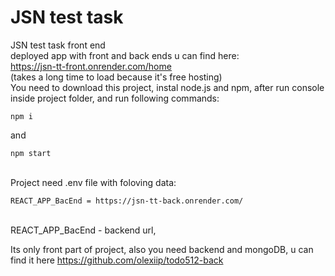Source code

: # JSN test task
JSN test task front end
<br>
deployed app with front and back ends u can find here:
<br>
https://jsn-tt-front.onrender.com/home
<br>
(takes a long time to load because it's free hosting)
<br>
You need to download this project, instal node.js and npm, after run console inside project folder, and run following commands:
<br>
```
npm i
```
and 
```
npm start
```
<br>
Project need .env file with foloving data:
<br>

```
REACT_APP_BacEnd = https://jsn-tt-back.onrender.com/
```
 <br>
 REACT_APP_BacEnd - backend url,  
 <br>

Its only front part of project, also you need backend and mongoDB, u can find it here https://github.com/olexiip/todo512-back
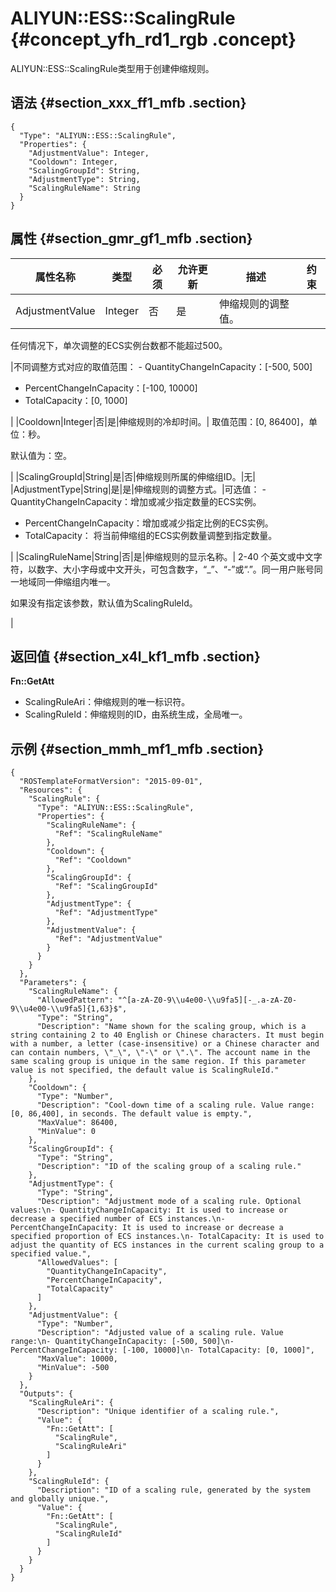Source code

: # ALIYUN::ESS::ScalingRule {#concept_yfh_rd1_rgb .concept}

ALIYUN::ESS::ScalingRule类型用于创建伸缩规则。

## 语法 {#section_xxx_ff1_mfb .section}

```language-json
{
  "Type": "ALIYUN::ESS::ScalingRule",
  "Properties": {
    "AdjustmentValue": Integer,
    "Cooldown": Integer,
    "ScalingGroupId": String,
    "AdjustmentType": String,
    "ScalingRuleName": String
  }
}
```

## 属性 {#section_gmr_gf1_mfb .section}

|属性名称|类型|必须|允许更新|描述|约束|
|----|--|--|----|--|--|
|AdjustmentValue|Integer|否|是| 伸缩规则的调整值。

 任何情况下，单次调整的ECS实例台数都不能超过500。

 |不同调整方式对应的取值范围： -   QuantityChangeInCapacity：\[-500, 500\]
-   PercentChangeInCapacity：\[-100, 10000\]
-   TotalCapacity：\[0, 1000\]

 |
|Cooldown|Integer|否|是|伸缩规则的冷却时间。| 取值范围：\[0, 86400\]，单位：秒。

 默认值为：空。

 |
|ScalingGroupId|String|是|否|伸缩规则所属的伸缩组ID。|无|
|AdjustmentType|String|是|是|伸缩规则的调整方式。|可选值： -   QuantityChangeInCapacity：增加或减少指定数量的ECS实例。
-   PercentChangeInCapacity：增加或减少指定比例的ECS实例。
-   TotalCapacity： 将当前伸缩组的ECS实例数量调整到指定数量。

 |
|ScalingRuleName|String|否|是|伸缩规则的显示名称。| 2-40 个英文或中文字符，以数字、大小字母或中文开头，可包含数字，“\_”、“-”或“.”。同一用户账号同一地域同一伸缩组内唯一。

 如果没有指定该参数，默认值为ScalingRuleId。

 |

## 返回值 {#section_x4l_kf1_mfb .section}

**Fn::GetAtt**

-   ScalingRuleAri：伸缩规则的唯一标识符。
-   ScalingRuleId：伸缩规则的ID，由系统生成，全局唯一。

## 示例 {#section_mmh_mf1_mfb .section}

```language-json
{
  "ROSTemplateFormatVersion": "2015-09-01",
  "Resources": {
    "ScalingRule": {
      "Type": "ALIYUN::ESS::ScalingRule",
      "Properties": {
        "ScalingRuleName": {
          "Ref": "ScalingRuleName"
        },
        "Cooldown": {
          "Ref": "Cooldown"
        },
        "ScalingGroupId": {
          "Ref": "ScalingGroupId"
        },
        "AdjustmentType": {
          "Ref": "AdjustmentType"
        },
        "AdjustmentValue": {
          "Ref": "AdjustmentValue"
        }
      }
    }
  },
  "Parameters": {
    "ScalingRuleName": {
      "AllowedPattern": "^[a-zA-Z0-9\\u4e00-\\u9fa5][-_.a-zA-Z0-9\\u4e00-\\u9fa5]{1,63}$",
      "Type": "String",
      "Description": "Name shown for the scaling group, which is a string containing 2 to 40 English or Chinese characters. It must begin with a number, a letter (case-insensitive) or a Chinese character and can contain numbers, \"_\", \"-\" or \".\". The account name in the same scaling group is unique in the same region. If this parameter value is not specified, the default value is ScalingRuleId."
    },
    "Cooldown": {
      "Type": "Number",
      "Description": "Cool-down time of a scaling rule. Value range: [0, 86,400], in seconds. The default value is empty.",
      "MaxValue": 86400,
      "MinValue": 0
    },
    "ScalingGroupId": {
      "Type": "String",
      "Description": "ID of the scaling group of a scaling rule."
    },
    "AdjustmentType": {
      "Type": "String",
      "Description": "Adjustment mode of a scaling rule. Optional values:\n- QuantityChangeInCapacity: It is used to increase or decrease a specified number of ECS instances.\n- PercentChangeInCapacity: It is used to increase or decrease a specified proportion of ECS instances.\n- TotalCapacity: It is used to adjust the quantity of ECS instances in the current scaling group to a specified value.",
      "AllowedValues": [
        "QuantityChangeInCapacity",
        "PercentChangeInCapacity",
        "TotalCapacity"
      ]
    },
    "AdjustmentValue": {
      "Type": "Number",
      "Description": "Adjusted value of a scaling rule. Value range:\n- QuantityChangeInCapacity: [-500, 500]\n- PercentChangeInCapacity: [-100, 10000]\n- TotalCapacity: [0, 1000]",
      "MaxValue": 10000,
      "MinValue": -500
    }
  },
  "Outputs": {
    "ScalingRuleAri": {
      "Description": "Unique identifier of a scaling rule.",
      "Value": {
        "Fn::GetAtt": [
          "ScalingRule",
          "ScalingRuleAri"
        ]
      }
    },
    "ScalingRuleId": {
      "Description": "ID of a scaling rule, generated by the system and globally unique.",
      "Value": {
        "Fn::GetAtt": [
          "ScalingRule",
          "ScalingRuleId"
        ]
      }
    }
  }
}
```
---
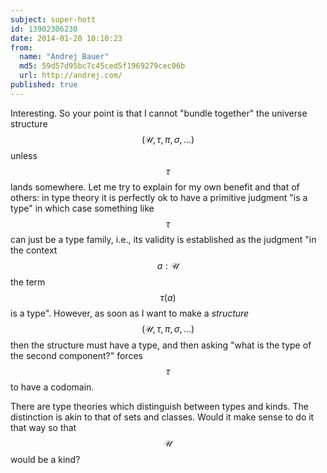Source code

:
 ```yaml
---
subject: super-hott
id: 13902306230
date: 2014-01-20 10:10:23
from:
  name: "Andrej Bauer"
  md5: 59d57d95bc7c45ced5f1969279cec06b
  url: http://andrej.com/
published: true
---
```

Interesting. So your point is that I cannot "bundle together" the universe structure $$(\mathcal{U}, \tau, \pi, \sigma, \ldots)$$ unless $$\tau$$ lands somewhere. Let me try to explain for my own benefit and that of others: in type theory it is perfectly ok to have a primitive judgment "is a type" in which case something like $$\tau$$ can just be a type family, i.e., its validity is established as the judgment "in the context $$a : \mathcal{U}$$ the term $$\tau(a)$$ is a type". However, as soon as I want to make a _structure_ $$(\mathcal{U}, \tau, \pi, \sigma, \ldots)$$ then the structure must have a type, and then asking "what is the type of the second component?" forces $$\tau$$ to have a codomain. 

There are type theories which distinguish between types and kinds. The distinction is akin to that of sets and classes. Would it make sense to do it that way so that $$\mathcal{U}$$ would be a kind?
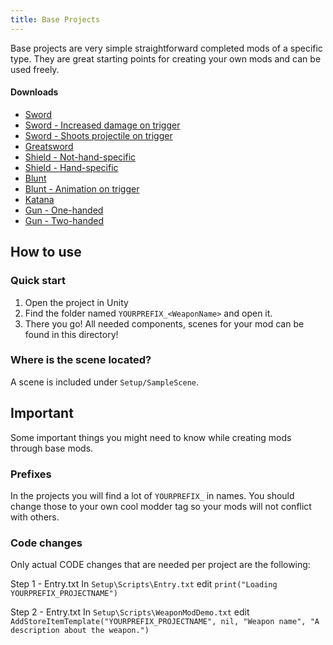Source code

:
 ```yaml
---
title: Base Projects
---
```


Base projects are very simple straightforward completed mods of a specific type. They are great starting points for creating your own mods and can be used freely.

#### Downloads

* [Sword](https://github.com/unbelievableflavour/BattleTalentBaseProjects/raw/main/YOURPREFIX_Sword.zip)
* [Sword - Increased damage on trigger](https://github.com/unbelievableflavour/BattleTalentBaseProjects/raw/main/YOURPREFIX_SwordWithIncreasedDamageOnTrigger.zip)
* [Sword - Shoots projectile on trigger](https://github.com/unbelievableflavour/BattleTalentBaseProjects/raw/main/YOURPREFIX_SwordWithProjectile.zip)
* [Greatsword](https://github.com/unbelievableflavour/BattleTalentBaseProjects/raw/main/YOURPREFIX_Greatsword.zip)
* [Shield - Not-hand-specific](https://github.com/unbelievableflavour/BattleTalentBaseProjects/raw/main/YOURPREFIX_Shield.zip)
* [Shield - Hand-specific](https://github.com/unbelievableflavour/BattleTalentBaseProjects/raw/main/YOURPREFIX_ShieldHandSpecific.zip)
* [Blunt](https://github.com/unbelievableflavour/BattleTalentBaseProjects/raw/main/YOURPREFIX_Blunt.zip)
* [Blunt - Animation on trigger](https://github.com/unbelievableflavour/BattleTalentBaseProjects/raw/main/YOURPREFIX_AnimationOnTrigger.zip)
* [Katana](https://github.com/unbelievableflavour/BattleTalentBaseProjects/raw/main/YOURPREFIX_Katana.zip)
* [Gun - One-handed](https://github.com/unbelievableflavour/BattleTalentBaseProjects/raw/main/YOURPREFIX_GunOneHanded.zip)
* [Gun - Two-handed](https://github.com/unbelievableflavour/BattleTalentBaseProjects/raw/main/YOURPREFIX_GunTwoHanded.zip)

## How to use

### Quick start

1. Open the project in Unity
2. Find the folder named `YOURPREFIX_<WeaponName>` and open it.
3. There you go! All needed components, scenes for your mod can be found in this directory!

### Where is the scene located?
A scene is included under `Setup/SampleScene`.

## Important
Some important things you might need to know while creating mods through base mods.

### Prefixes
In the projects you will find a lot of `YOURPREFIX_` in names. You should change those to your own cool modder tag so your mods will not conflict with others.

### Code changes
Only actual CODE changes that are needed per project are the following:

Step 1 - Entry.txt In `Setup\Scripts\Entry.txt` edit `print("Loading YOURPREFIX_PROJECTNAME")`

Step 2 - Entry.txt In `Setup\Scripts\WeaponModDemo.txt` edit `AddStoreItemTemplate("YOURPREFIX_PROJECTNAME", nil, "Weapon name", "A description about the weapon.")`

• [TASK STATEMENT]
Wherever the string "default" occurs in a line of the listing above, count that line, and report only the total.

• [ANSWER TO THE PROBLEM]
2